Passenger-Friendly Security at DFW New International Terminal

DFW INTERNATIONAL AIRPORT, Texas -- Six years of design and nearly five years of construction later, DFW International Airport's new International Terminal D will open July 23 as the world's largest post 9/11 airport expansion. The over two million square foot facility features the latest in security and customer enhancements, many put in place after September 11, 2001 and balancing tight security with passenger convenience.

Not only is the new International Terminal D a beautiful facility, but it also is designed and constructed to allow passengers to move quickly through security and feel at ease as they begin or end their journey.

"While you walk through the world's newest International Terminal, please admire the paintings, the architecture and the wide-open spaces. But also remember you're safe and all flights from DFW are among the safest in the world," said Fort Worth Mayor Mike Moncrief, at the terminal's dedication last month.

"The best security you can have in airport or airline terminal is seamless to the passenger, "says Alvy Dodson, Vice President of Public Safety at DFW. "The best security is what travelers do not see. And the more than 300 men and women of our Department of Public Safety are poised and trained to handle the security requirements of this large new facility."

What passengers cannot see, and may not be aware of, are the safety and security measures melded into the heart of this facility. Following the tragic events of 9/11, an additional $47 million in security and safety upgrades were added to this terminal. The terminal also features a new inline baggage screening system, which will make checking bags easier for passengers, while maintaining tight security.

"Our architects, engineers, and security team scrutinized every aspect of security at Terminal D," said Kevin Cox, DFW Airport Chief Operating Officer. "As a result, our new inline baggage screening system will allow passengers to once again simply check their bags at the ticket counter and collect them at their destination."

DFW was the first major airport to study and design a comprehensive solution to the challenge of screening all baggage for explosives in a post 9/11 environment. And it was a DFW system proposal to the Transportation Security Administration (TSA) that paved the way for the use of similar inline baggage systems nationwide. The system includes 13 separate screening areas located within Terminals B, C, D, and E that contain a total of 47 explosive detection screening (EDS) machines and 104 explosive trace detection machines.

"The new in-line baggage system can screen bags more than twice as fast as the previous operations in place," said Clay Paslay, Executive Vice President of Airport Development at DFW. "In addition, the system reduces the number of bags opened for additional inspection, because these new state-of-the-art machines give screeners a clearer look inside the bags, and that prevents many false alarms."

Passengers will find three security checkpoints in this building on the concourse level for their use and a fourth one on the service level that monitors freight and other materials. Within the three security checkpoints 14 lanes have been designed for passenger use allowing hundreds of travelers to be processed per hour.

DFW's recently implemented improved, streamline screening process will also be available to those traveling through Terminal D. The airport provides travelers large plastic bags to hold metal objects such as keys, cell phones, pocket change, belts and other personal items.
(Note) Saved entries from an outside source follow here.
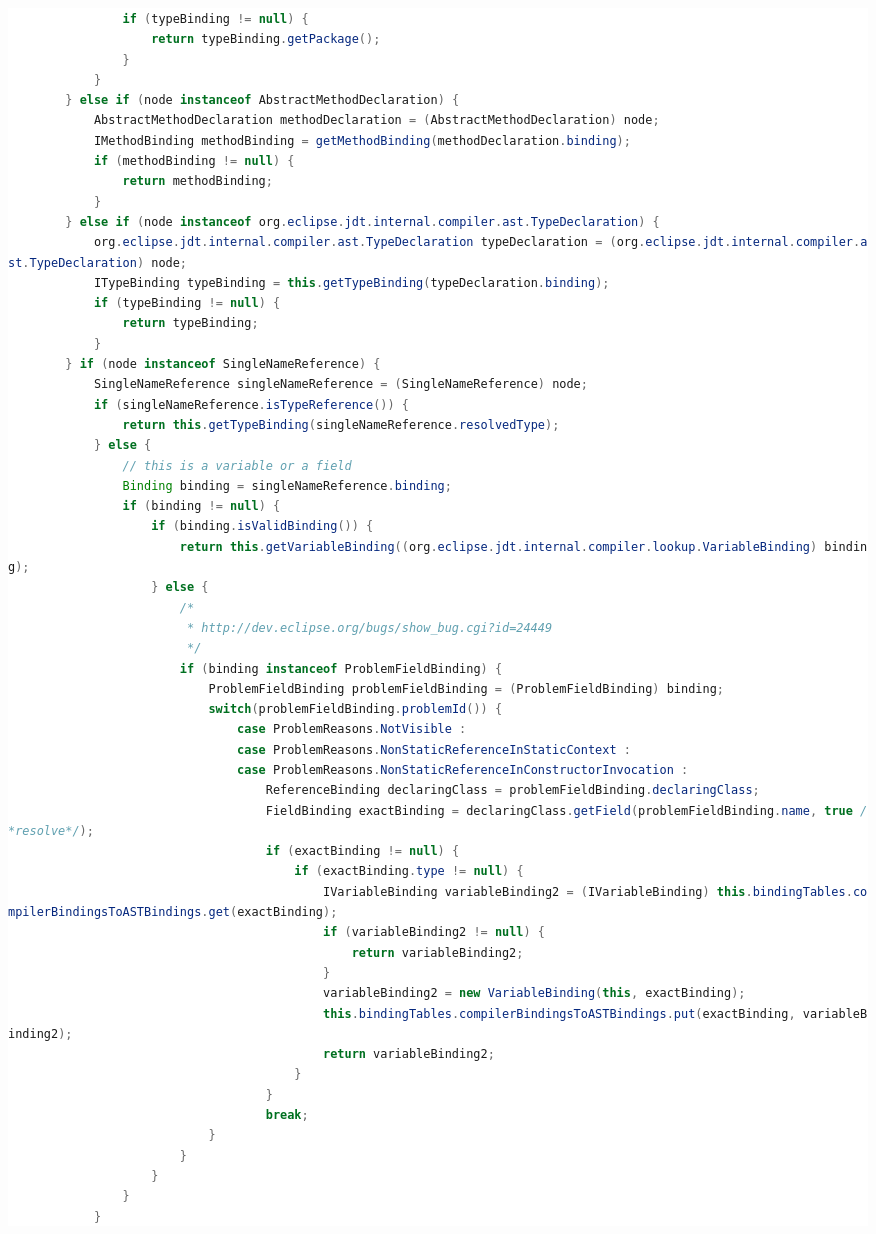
 ```java
				if (typeBinding != null) {
					return typeBinding.getPackage();
				}
			}
		} else if (node instanceof AbstractMethodDeclaration) {
			AbstractMethodDeclaration methodDeclaration = (AbstractMethodDeclaration) node;
			IMethodBinding methodBinding = getMethodBinding(methodDeclaration.binding);
			if (methodBinding != null) {
				return methodBinding;
			}
		} else if (node instanceof org.eclipse.jdt.internal.compiler.ast.TypeDeclaration) {
			org.eclipse.jdt.internal.compiler.ast.TypeDeclaration typeDeclaration = (org.eclipse.jdt.internal.compiler.ast.TypeDeclaration) node;
			ITypeBinding typeBinding = this.getTypeBinding(typeDeclaration.binding);
			if (typeBinding != null) {
				return typeBinding;
			}
		} if (node instanceof SingleNameReference) {
			SingleNameReference singleNameReference = (SingleNameReference) node;
			if (singleNameReference.isTypeReference()) {
				return this.getTypeBinding(singleNameReference.resolvedType);
			} else {
				// this is a variable or a field
				Binding binding = singleNameReference.binding;
				if (binding != null) {
					if (binding.isValidBinding()) {
						return this.getVariableBinding((org.eclipse.jdt.internal.compiler.lookup.VariableBinding) binding);
					} else {
						/*
						 * http://dev.eclipse.org/bugs/show_bug.cgi?id=24449
						 */
						if (binding instanceof ProblemFieldBinding) {
							ProblemFieldBinding problemFieldBinding = (ProblemFieldBinding) binding;
							switch(problemFieldBinding.problemId()) {
								case ProblemReasons.NotVisible :
								case ProblemReasons.NonStaticReferenceInStaticContext :
								case ProblemReasons.NonStaticReferenceInConstructorInvocation :
									ReferenceBinding declaringClass = problemFieldBinding.declaringClass;
									FieldBinding exactBinding = declaringClass.getField(problemFieldBinding.name, true /*resolve*/);
									if (exactBinding != null) {
										if (exactBinding.type != null) {
											IVariableBinding variableBinding2 = (IVariableBinding) this.bindingTables.compilerBindingsToASTBindings.get(exactBinding);
											if (variableBinding2 != null) {
												return variableBinding2;
											}
											variableBinding2 = new VariableBinding(this, exactBinding);
											this.bindingTables.compilerBindingsToASTBindings.put(exactBinding, variableBinding2);
											return variableBinding2;
										}
									}
									break;
							}
						}
					}
				}
			}
```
DFW is also providing disposable slippers to allow removal of shoes prior to arrival at the X-ray. In addition, the Airport has provided longer tables to ease passengers getting their carry-on items through security, improved signage on the tables and floors to guide passengers through the checkpoint, and multiple lanes to feed each screening station.

For those passengers arriving from abroad, the terminal offers centralized Immigration and Customs areas. Once passengers arrive at DFW, they will be directed to the Immigration corridor where they are surrounded by glass halls where they have the ability to view not only the airfield, but the interior of Terminal D as well.

Since more than half of the passengers arriving at DFW transfer to other flights, these passengers have views of the art, dining, and shopping that await them at the concourse level down below. Moving walkways assist passengers to quickly get to the INS hall where 2,800 passengers can be processed per hour. While waiting in queues, passengers can view 2 large paintings and photographic screens, part of the $6 million art program integrated into International Terminal D.

Once through passport control, passengers will now retrieve baggage and process through Customs. As they move down escalators they will be able to see planes arriving and taking off at D and the airfield or can look ahead and see a mesmerizing sculpture of local Dallas artist Tom Orr.

The International Baggage Claim hall, one of three baggage claim halls, has eight carousels each capable of handling a full load of luggage from two Boeing 747 aircraft. As quickly as bags are received, passengers will go through customs and either recheck for their next flight, or meet waiting family and friends.

The International Arrivals Hall not only has ample seating available, but also a news stand, a sandwich shop, vending machines and an amazing one-of-a-kind view of the newly installed Nasher Sculpture Garden directly across the arrivals level driveway.

"With one out of every 10 passengers in the US connecting through DFW Airport, we believe these amenities will reinforce our position as the best airport for passenger convenience, services and security," said Paslay.

International Terminal D Security Overview * $23 million in structural enhancements * $13.5 million in baggage screening upgrades. * $4.6 million in upgraded communication systems * $4 million in roadway improvements. * 459,000 cubic yards of concrete were used. * 12,500 tons of steel was used.